Abstract

Different from the previous video coding standards that employ fixed-size coding blocks (and macroblocks), the latest high efficiency video coding (HEVC) introduces a quadtree structure to represent variable-size coding blocks in the coding loop. The main objective of this study is to investigate a novel way to reuse these variable-size blocks to represent the foreground objects in the picture. Towards this end, this paper proposes three methods, i.e., flagging the blocks lying in the object regions flagging compression blocks (FCB), adding an object tree in each Coding Tree Unit to describe the objects' shape in it additional object tree (AOT) and confining the block splitting procedure to fit the object shape confining by shape (CBS). Among them, FCB and CBS add a flag bit in the syntax description of the block to indicate whether it lies in the objects region, while AOT adds a separate quadtree to represent the objects. For all these methods, the additional bits are then fed into the HEVC entropy coding module to compress.

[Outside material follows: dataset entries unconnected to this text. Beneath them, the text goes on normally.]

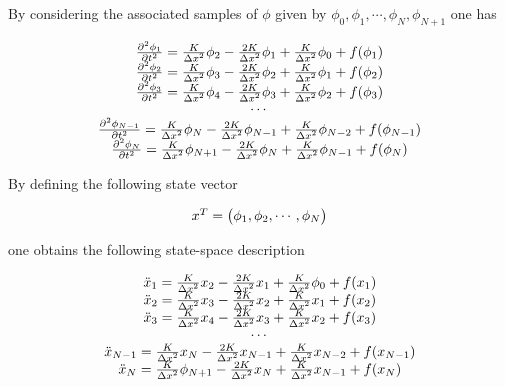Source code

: \documentclass[journal]{IEEEtran}
\begin{document}
\noindent By considering the associated samples of $\phi$ given by $\phi_0, \phi_1, \cdots, \phi_N, \phi_{N+1}$
one has

\begin{equation}  \label{nonlinear_wave_eq3}
\begin{tabular}{c}
${{{{\partial}^2}\phi_1} \over {{\partial}t^2}}={K \over {{\Delta}x}^2}\phi_{2}-{{2K} \over {{\Delta}x}^2}\phi_1+{K \over {{\Delta}x}^2}\phi_{0}+f(\phi_1)$ \\
${{{{\partial}^2}\phi_2} \over {{\partial}t^2}}={K \over {{\Delta}x}^2}\phi_{3}-{{2K} \over {{\Delta}x}^2}\phi_2+{K \over {{\Delta}x}^2}\phi_{1}+f(\phi_2)$ \\
${{{{\partial}^2}\phi_3} \over {{\partial}t^2}}={K \over {{\Delta}x}^2}\phi_{4}-{{2K} \over {{\Delta}x}^2}\phi_3+{K \over {{\Delta}x}^2}\phi_{2}+f(\phi_3)$ \\
$\cdots$ \\
${{{{\partial}^2}\phi_{N-1}} \over {{\partial}t^2}}={K \over {{\Delta}x}^2}\phi_{N}-{{2K} \over {{\Delta}x}^2}\phi_{N-1}+{K \over {{\Delta}x}^2}\phi_{N-2}+f(\phi_{N-1})$ \\
${{{{\partial}^2}\phi_{N}} \over {{\partial}t^2}}={K \over {{\Delta}x}^2}\phi_{N+1}-{{2K} \over {{\Delta}x}^2}\phi_{N}+{K \over {{\Delta}x}^2}\phi_{N-1}+f(\phi_{N})$
\end{tabular}
\end{equation}

\noindent By defining the following state vector

\begin{equation} \label{state_vector_eq}
\begin{tabular}{c}
$x^T=\begin{pmatrix}
\phi_1,\phi_2,\cdots,\phi_N
\end{pmatrix}$
\end{tabular}
\end{equation}

\noindent one obtains the following state-space description

\begin{equation} \label{state_space_description1}
\begin{tabular}{c}
$\ddot{x}_1={K \over {{\Delta}x}^2}x_2-{{2K} \over {{\Delta}x}^2}{x_1}+{K \over {{\Delta}x}^2}{\phi_0}+f(x_1)$ \\
$\ddot{x}_2={K \over {{\Delta}x}^2}x_3-{{2K} \over {{\Delta}x}^2}{x_2}+{K \over {{\Delta}x}^2}{x_1}+f(x_2)$ \\
$\ddot{x}_3={K \over {{\Delta}x}^2}x_4-{{2K} \over {{\Delta}x}^2}{x_3}+{K \over {{\Delta}x}^2}{x_2}+f(x_3)$ \\
$\cdots$ \\
$\ddot{x}_{N-1}={K \over {{\Delta}x}^2}x_{N}-{{2K} \over {{\Delta}x}^2}{x_{N-1}}+{K \over {{\Delta}x}^2}{x_{N-2}}+f(x_{N-1})$\\
$\ddot{x}_{N}={K \over {{\Delta}x}^2}\phi_{N+1}-{{2K} \over {{\Delta}x}^2}{x_{N}}+{K \over
{{\Delta}x}^2}{x_{N-1}}+f(x_{N})$
\end{tabular}
\end{equation}
\end{document}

As such, the representation of visual objects in the pictures can be implemented in the HEVC coding loop by reusing the variable-size blocks and entropy coding, without additional coding tools. The experiments on six manually-segmented HEVC testing sequences (three in 1080P and three in 720P) demonstrate the feasibility and effectiveness of our proposal. To represent the objects in the 1080P testing sequences, the BD rate increases of FCB, AOT, and CBS over the HEVC anchor are 1.57%, 3.27%, and 5.93% respectively; while for the 720P conference videos, those are 4.57%, 17.23%, and 26.93% (note that the average bitrate of the anchor is only 1009 kb/s).